Restaurant ‘t Pestengasthuys

’t Pestengasthuys: ‘Chic en een beetje gek’

“Eten moet een feest zijn”, Paul Stegeman, chefkok en eigenaar van restaurant ’t Pestengasthuys in Zwolle, probeert van elk diner een bijzondere gelegenheid te maken. De unieke entourage helpt daarbij; ’t Pestengasthuys is gevestigd in een statig monumentaal pand met een vide en gebrandschilderde ramen. ‘t Pestengasthuys is als enigste in de regio Zwolle in bezit van een Bib Gourmand.
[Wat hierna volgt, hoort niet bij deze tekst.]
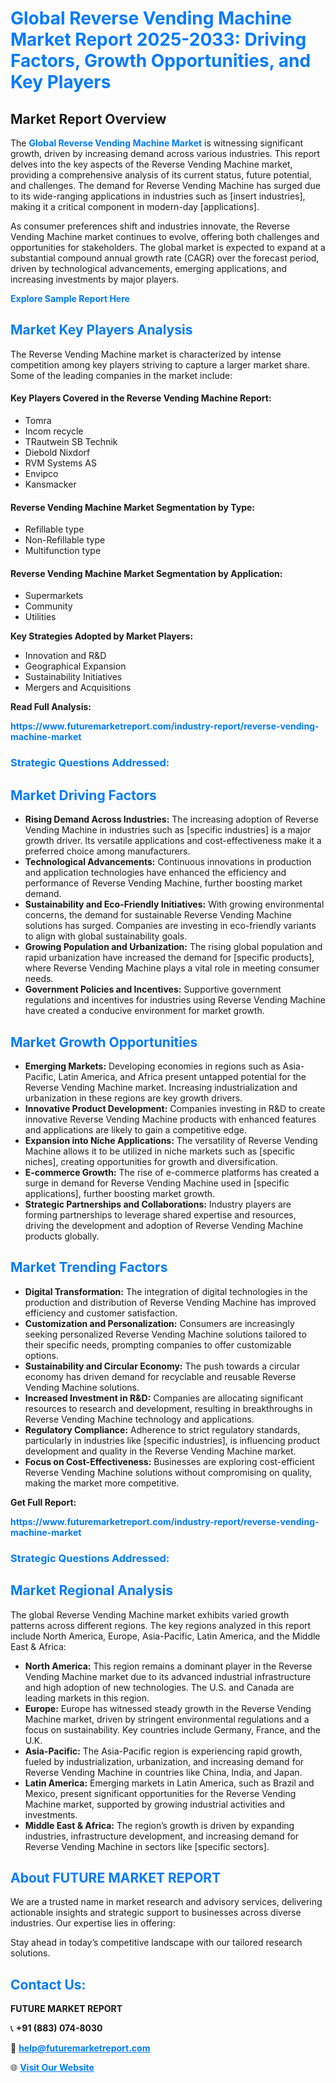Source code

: <h1 style="color: #007BFF;">Global Reverse Vending Machine Market Report 2025-2033: Driving Factors, Growth Opportunities, and Key Players</h1>

<section id="overview">
<h2>Market Report Overview</h2>
<p>The <a href="https://www.futuremarketreport.com/industry-report/reverse-vending-machine-market" style="color: #007BFF; text-decoration: none;"><strong>Global Reverse Vending Machine Market</strong></a> is witnessing significant growth, driven by increasing demand across various industries. This report delves into the key aspects of the Reverse Vending Machine market, providing a comprehensive analysis of its current status, future potential, and challenges. The demand for Reverse Vending Machine has surged due to its wide-ranging applications in industries such as [insert industries], making it a critical component in modern-day [applications].</p>
<p>As consumer preferences shift and industries innovate, the Reverse Vending Machine market continues to evolve, offering both challenges and opportunities for stakeholders. The global market is expected to expand at a substantial compound annual growth rate (CAGR) over the forecast period, driven by technological advancements, emerging applications, and increasing investments by major players.</p>
</section>

<section id="overview">
<p><a href="https://www.futuremarketreport.com/request-sample/reportId=85815" style="color: #007BFF; text-decoration: none;"><strong>Explore Sample Report Here</strong></a></p>
</section>

<section id="key-players">
<h2 style="color: #007BFF;">Market Key Players Analysis</h2>
<p>The Reverse Vending Machine market is characterized by intense competition among key players striving to capture a larger market share. Some of the leading companies in the market include:</p>
<h4>Key Players Covered in the Reverse Vending Machine Report:</h4>
<ul><li>Tomra</li><li>Incom recycle</li><li>TRautwein SB Technik</li><li>Diebold Nixdorf</li><li>RVM Systems AS</li><li>Envipco</li><li>Kansmacker</li></ul>
<h4>Reverse Vending Machine Market Segmentation by Type:</h4>
<ul><li>Refillable type</li><li>Non-Refillable type</li><li>Multifunction type</li></ul>

<h4>Reverse Vending Machine Market Segmentation by Application:</h4>
<ul><li>Supermarkets</li><li>Community</li><li>Utilities</li></ul>
<p><strong>Key Strategies Adopted by Market Players:</strong></p>
<ul>
<li>Innovation and R&D</li>
<li>Geographical Expansion</li>
<li>Sustainability Initiatives</li>
<li>Mergers and Acquisitions</li>
</ul>
</section>

<section>
<p><strong>Read Full Analysis: </strong></p><a href="https://www.futuremarketreport.com/industry-report/reverse-vending-machine-market" style="color: #007BFF; text-decoration: none;"><strong>https://www.futuremarketreport.com/industry-report/reverse-vending-machine-market</strong></a>
<h3 style="color: #007BFF;">Strategic Questions Addressed:</h3>
</section>

<section id="driving-factors">
<h2 style="color: #007BFF;">Market Driving Factors</h2>
<ul>
<li><strong>Rising Demand Across Industries:</strong> The increasing adoption of Reverse Vending Machine in industries such as [specific industries] is a major growth driver. Its versatile applications and cost-effectiveness make it a preferred choice among manufacturers.</li>
<li><strong>Technological Advancements:</strong> Continuous innovations in production and application technologies have enhanced the efficiency and performance of Reverse Vending Machine, further boosting market demand.</li>
<li><strong>Sustainability and Eco-Friendly Initiatives:</strong> With growing environmental concerns, the demand for sustainable Reverse Vending Machine solutions has surged. Companies are investing in eco-friendly variants to align with global sustainability goals.</li>
<li><strong>Growing Population and Urbanization:</strong> The rising global population and rapid urbanization have increased the demand for [specific products], where Reverse Vending Machine plays a vital role in meeting consumer needs.</li>
<li><strong>Government Policies and Incentives:</strong> Supportive government regulations and incentives for industries using Reverse Vending Machine have created a conducive environment for market growth.</li>
</ul>
</section>

<section id="growth-opportunities">
<h2 style="color: #007BFF;">Market Growth Opportunities</h2>
<ul>
<li><strong>Emerging Markets:</strong> Developing economies in regions such as Asia-Pacific, Latin America, and Africa present untapped potential for the Reverse Vending Machine market. Increasing industrialization and urbanization in these regions are key growth drivers.</li>
<li><strong>Innovative Product Development:</strong> Companies investing in R&D to create innovative Reverse Vending Machine products with enhanced features and applications are likely to gain a competitive edge.</li>
<li><strong>Expansion into Niche Applications:</strong> The versatility of Reverse Vending Machine allows it to be utilized in niche markets such as [specific niches], creating opportunities for growth and diversification.</li>
<li><strong>E-commerce Growth:</strong> The rise of e-commerce platforms has created a surge in demand for Reverse Vending Machine used in [specific applications], further boosting market growth.</li>
<li><strong>Strategic Partnerships and Collaborations:</strong> Industry players are forming partnerships to leverage shared expertise and resources, driving the development and adoption of Reverse Vending Machine products globally.</li>
</ul>
</section>

<section id="trending-factors">
<h2 style="color: #007BFF;">Market Trending Factors</h2>
<ul>
<li><strong>Digital Transformation:</strong> The integration of digital technologies in the production and distribution of Reverse Vending Machine has improved efficiency and customer satisfaction.</li>
<li><strong>Customization and Personalization:</strong> Consumers are increasingly seeking personalized Reverse Vending Machine solutions tailored to their specific needs, prompting companies to offer customizable options.</li>
<li><strong>Sustainability and Circular Economy:</strong> The push towards a circular economy has driven demand for recyclable and reusable Reverse Vending Machine solutions.</li>
<li><strong>Increased Investment in R&D:</strong> Companies are allocating significant resources to research and development, resulting in breakthroughs in Reverse Vending Machine technology and applications.</li>
<li><strong>Regulatory Compliance:</strong> Adherence to strict regulatory standards, particularly in industries like [specific industries], is influencing product development and quality in the Reverse Vending Machine market.</li>
<li><strong>Focus on Cost-Effectiveness:</strong> Businesses are exploring cost-efficient Reverse Vending Machine solutions without compromising on quality, making the market more competitive.</li>
</ul>
</section>

<section>
<p><strong>Get Full Report: </strong></p><a href="https://www.futuremarketreport.com/industry-report/reverse-vending-machine-market" style="color: #007BFF; text-decoration: none;"><strong>https://www.futuremarketreport.com/industry-report/reverse-vending-machine-market</strong></a>
<h3 style="color: #007BFF;">Strategic Questions Addressed:</h3>
</section>


<section id="regional-analysis">
<h2 style="color: #007BFF;">Market Regional Analysis</h2>
<p>The global Reverse Vending Machine market exhibits varied growth patterns across different regions. The key regions analyzed in this report include North America, Europe, Asia-Pacific, Latin America, and the Middle East & Africa:</p>
<ul>
<li><strong>North America:</strong> This region remains a dominant player in the Reverse Vending Machine market due to its advanced industrial infrastructure and high adoption of new technologies. The U.S. and Canada are leading markets in this region.</li>
<li><strong>Europe:</strong> Europe has witnessed steady growth in the Reverse Vending Machine market, driven by stringent environmental regulations and a focus on sustainability. Key countries include Germany, France, and the U.K.</li>
<li><strong>Asia-Pacific:</strong> The Asia-Pacific region is experiencing rapid growth, fueled by industrialization, urbanization, and increasing demand for Reverse Vending Machine in countries like China, India, and Japan.</li>
<li><strong>Latin America:</strong> Emerging markets in Latin America, such as Brazil and Mexico, present significant opportunities for the Reverse Vending Machine market, supported by growing industrial activities and investments.</li>
<li><strong>Middle East & Africa:</strong> The region’s growth is driven by expanding industries, infrastructure development, and increasing demand for Reverse Vending Machine in sectors like [specific sectors].</li>
</ul>
</section>

<footer>
<h2 style="color: #007BFF;">About FUTURE MARKET REPORT</h2>
<p>We are a trusted name in market research and advisory services, delivering actionable insights and strategic support to businesses across diverse industries. Our expertise lies in offering:</p>

<p>Stay ahead in today’s competitive landscape with our tailored research solutions.</p>

<h2 style="color: #007BFF;">Contact Us:</h2>
<p><strong>FUTURE MARKET REPORT</strong></p>
<p>📞 <strong>+91 (883) 074-8030</strong></p>
<p>📧 <strong><a href="mailto:help@futuremarketreport.com" style="color: #007BFF;">help@futuremarketreport.com</a></strong></p>
<p>🌐 <strong><a href="https://www.futuremarketreport.com/" style="color: #007BFF;">Visit Our Website</a></strong></p>
</footer>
Chic, maar een beetje gek, dat antwoordt Stegeman op de vraag wat de filosofie van ‘t Pestengasthuys is. “Sommige chefkoks zijn voorstander van de idee ‘beter goed gejat dan slecht bedacht’. Wij niet. Wij willen onze eigen creativiteit in de gerechten kwijt en een eigen identiteit creëren. Het moet bijzonder zijn om hier te eten en daarom proberen we in alles verrassend te zijn; een verrassend diner, een andere serveermethode, een andere bereidingswijze en verrassende combinaties”, zegt Stegeman. ‘t Pestengasthuys is niet opgedirkt, strak en stijf. De entourage straalt juist een bepaalde soberheid uit, die tegelijkertijd chic en sfeervol is. “Een sfeer die vriendschappelijk is en warm. We willen vrienden ontvangen en zo mag de gast zich ook gedragen. Wij vinden het niet erg als hij zijn eigen wijn bijschenkt. En de puntzak met bitterkoekjes en brownies die we bij de koffie serveren mag hij mee naar huis nemen”, zegt Stegeman.

Monumentaal

Het monumentale pand, gevestigd in de binnenstad van Zwolle, is alles bepalend voor de sfeer in ’t Pestengasthuys. Als oudste pand van de binnenstad heeft het een rijke historie. Rond 1450 werd het Pestengasthuys gebouwd aan de buitenkant van de stadsmuur als laatste en geïsoleerde rustplaats voor mensen die aan de pest leden en zouden sterven. De verpleging was in de meeste gevallen van korte duur en bestond voornamelijk uit het voorzien van de patiënten van goed eten en drinken. Na de pestepidemie heeft ‘t Pestengasthuys dienst gedaan als onder andere soldatenhospitaal, weversgildehuis en armenweeshuis. Enkele eeuwen na de bouw van het pand is de stadsmuur verplaatst in verband met de groei van de stad. Hierdoor staat het gebouw nu in het centrum van de stad en valt het onder monumentenzorg. Vanaf 1996 is restaurant ‘t Pestengasthuys hier gevestigd. “Hierdoor heeft dit schitterend bewaarde en gerestaureerde pand weer een publieke functie. En eigenlijk doen we nog steeds hetzelfde als in de middeleeuwen; gasten van goed eten en drinken voorzien”, aldus Paul Stegeman.

Bib Gourmand

Als persoonlijk lid van Euro-toques (een Europese vereniging van professionele koks die zich zorgen maken over de ontwikkelingen in de voedingsindustrie en die daarom werken volgens het principe ‘weten wat we eten’) houdt ‘t Pestengasthuys de nationale culinaire tradities in ere; Stegeman maakt uitsluitend gebruik van bij het seizoen behorende natuurlijke ingrediënten. De kookstijl van Stegeman is eigentijds vanuit een klassieke scholing. “Ik vind het belangrijk dat elk gebruikt ingrediënt herkenbaar op het bord ligt en dat gasten kunnen zien wat ze eten. Ook gebruik ik maximaal vier hoofdingrediënten per gerecht. Het klinkt als een cliché, maar ik meen het wel als ik zeg dat onze gerechten een feest voor het oog en een streling voor de tong zijn.” Sinds 1997 heeft ‘t Pestengasthuys een Bib Gourmand, deze wordt toegekend aan restaurants die een uitstekende prijs/kwaliteit verhouding in acht nemen.